- Task brief
Every entry is to be copied exactly as written, and the pictures are to be skipped.

(Records from a dataset)
━━━━━━━━━━━━━━━━━━━━

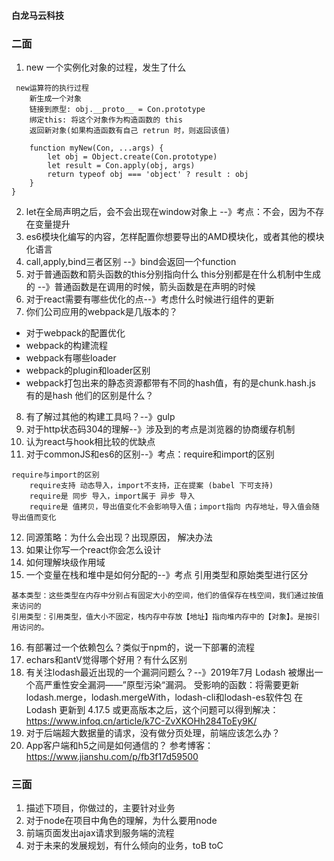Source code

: #### 白龙马云科技

### 二面
1. new 一个实例化对象的过程，发生了什么
```
 new运算符的执行过程
    新生成一个对象
    链接到原型: obj.__proto__ = Con.prototype
    绑定this: 将这个对象作为构造函数的 this
    返回新对象(如果构造函数有自己 retrun 时，则返回该值)

    function myNew(Con, ...args) {
        let obj = Object.create(Con.prototype)
        let result = Con.apply(obj, args)
        return typeof obj === 'object' ? result : obj
    }
}

```
2. let在全局声明之后，会不会出现在window对象上 --》考点：不会，因为不存在变量提升
3. es6模块化编写的内容，怎样配置你想要导出的AMD模块化，或者其他的模块化语言
4. call,apply,bind三者区别 --》bind会返回一个function
5. 对于普通函数和箭头函数的this分别指向什么
    this分别都是在什么机制中生成的 --》普通函数是在调用的时候，箭头函数是在声明的时候
6. 对于react需要有哪些优化的点--》考虑什么时候进行组件的更新
7. 你们公司应用的webpack是几版本的？
  -  对于webpack的配置优化
  -  webpack的构建流程
  -  webpack有哪些loader
  -  webpack的plugin和loader区别
  -  webpack打包出来的静态资源都带有不同的hash值，有的是chunk.hash.js 有的是hash 他们的区别是什么？
8. 有了解过其他的构建工具吗？--》gulp
9. 对于http状态码304的理解--》涉及到的考点是浏览器的协商缓存机制
10. 认为react与hook相比较的优缺点
11. 对于commonJS和es6的区别--》考点：require和import的区别
```
require与import的区别
    require支持 动态导入，import不支持，正在提案 (babel 下可支持)
    require是 同步 导入，import属于 异步 导入
    require是 值拷贝，导出值变化不会影响导入值；import指向 内存地址，导入值会随导出值而变化

```
12. 同源策略：为什么会出现？出现原因， 解决办法
13. 如果让你写一个react你会怎么设计
14. 如何理解块级作用域
15. 一个变量在栈和堆中是如何分配的--》考点 引用类型和原始类型进行区分
```
基本类型：这些类型在内存中分别占有固定大小的空间，他们的值保存在栈空间，我们通过按值来访问的
引用类型：引用类型，值大小不固定，栈内存中存放【地址】指向堆内存中的【对象】。是按引用访问的。

```
16. 有部署过一个依赖包么？类似于npm的，说一下部署的流程
17. echars和antV觉得哪个好用？有什么区别
18. 有关注lodash最近出现的一个漏洞问题么？--》2019年7月 Lodash 被爆出一个高严重性安全漏洞——”原型污染“漏洞。
受影响的函数：将需要更新lodash.merge，lodash.mergeWith，lodash-cli和lodash-es软件包
在 Lodash 更新到 4.17.5 或更高版本之后，这个问题可以得到解决： https://www.infoq.cn/article/k7C-ZvXKOHh284ToEy9K/
19. 对于后端超大数据量的请求，没有做分页处理，前端应该怎么办？
20. App客户端和h5之间是如何通信的？
参考博客：https://www.jianshu.com/p/fb3f17d59500


### 三面
1. 描述下项目，你做过的，主要针对业务
2. 对于node在项目中角色的理解，为什么要用node
3. 前端页面发出ajax请求到服务端的流程
4. 对于未来的发展规划，有什么倾向的业务，toB toC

━━━━━━━━━━━━━━━━━━━━

- Answer for the task
Source code

: #### 白龙马云科技

### 二面
1. new 一个实例化对象的过程，发生了什么
```
 new运算符的执行过程
    新生成一个对象
    链接到原型: obj.__proto__ = Con.prototype
    绑定this: 将这个对象作为构造函数的 this
    返回新对象(如果构造函数有自己 retrun 时，则返回该值)

    function myNew(Con, ...args) {
        let obj = Object.create(Con.prototype)
        let result = Con.apply(obj, args)
        return typeof obj === 'object' ? result : obj
    }
}

```
2. let在全局声明之后，会不会出现在window对象上 --》考点：不会，因为不存在变量提升
3. es6模块化编写的内容，怎样配置你想要导出的AMD模块化，或者其他的模块化语言
4. call,apply,bind三者区别 --》bind会返回一个function
5. 对于普通函数和箭头函数的this分别指向什么
    this分别都是在什么机制中生成的 --》普通函数是在调用的时候，箭头函数是在声明的时候
6. 对于react需要有哪些优化的点--》考虑什么时候进行组件的更新
7. 你们公司应用的webpack是几版本的？
  -  对于webpack的配置优化
  -  webpack的构建流程
  -  webpack有哪些loader
  -  webpack的plugin和loader区别
  -  webpack打包出来的静态资源都带有不同的hash值，有的是chunk.hash.js 有的是hash 他们的区别是什么？
8. 有了解过其他的构建工具吗？--》gulp
9. 对于http状态码304的理解--》涉及到的考点是浏览器的协商缓存机制
10. 认为react与hook相比较的优缺点
11. 对于commonJS和es6的区别--》考点：require和import的区别
```
require与import的区别
    require支持 动态导入，import不支持，正在提案 (babel 下可支持)
    require是 同步 导入，import属于 异步 导入
    require是 值拷贝，导出值变化不会影响导入值；import指向 内存地址，导入值会随导出值而变化

```
12. 同源策略：为什么会出现？出现原因， 解决办法
13. 如果让你写一个react你会怎么设计
14. 如何理解块级作用域
15. 一个变量在栈和堆中是如何分配的--》考点 引用类型和原始类型进行区分
```
基本类型：这些类型在内存中分别占有固定大小的空间，他们的值保存在栈空间，我们通过按值来访问的
引用类型：引用类型，值大小不固定，栈内存中存放【地址】指向堆内存中的【对象】。是按引用访问的。

```
16. 有部署过一个依赖包么？类似于npm的，说一下部署的流程
17. echars和antV觉得哪个好用？有什么区别
18. 有关注lodash最近出现的一个漏洞问题么？--》2019年7月 Lodash 被爆出一个高严重性安全漏洞——”原型污染“漏洞。
受影响的函数：将需要更新lodash.merge，lodash.mergeWith，lodash-cli和lodash-es软件包
在 Lodash 更新到 4.17.5 或更高版本之后，这个问题可以得到解决： https://www.infoq.cn/article/k7C-ZvXKOHh284ToEy9K/
19. 对于后端超大数据量的请求，没有做分页处理，前端应该怎么办？
20. App客户端和h5之间是如何通信的？
参考博客：https://www.jianshu.com/p/fb3f17d59500


### 三面
1. 描述下项目，你做过的，主要针对业务
2. 对于node在项目中角色的理解，为什么要用node
3. 前端页面发出ajax请求到服务端的流程
4. 对于未来的发展规划，有什么倾向的业务，toB toC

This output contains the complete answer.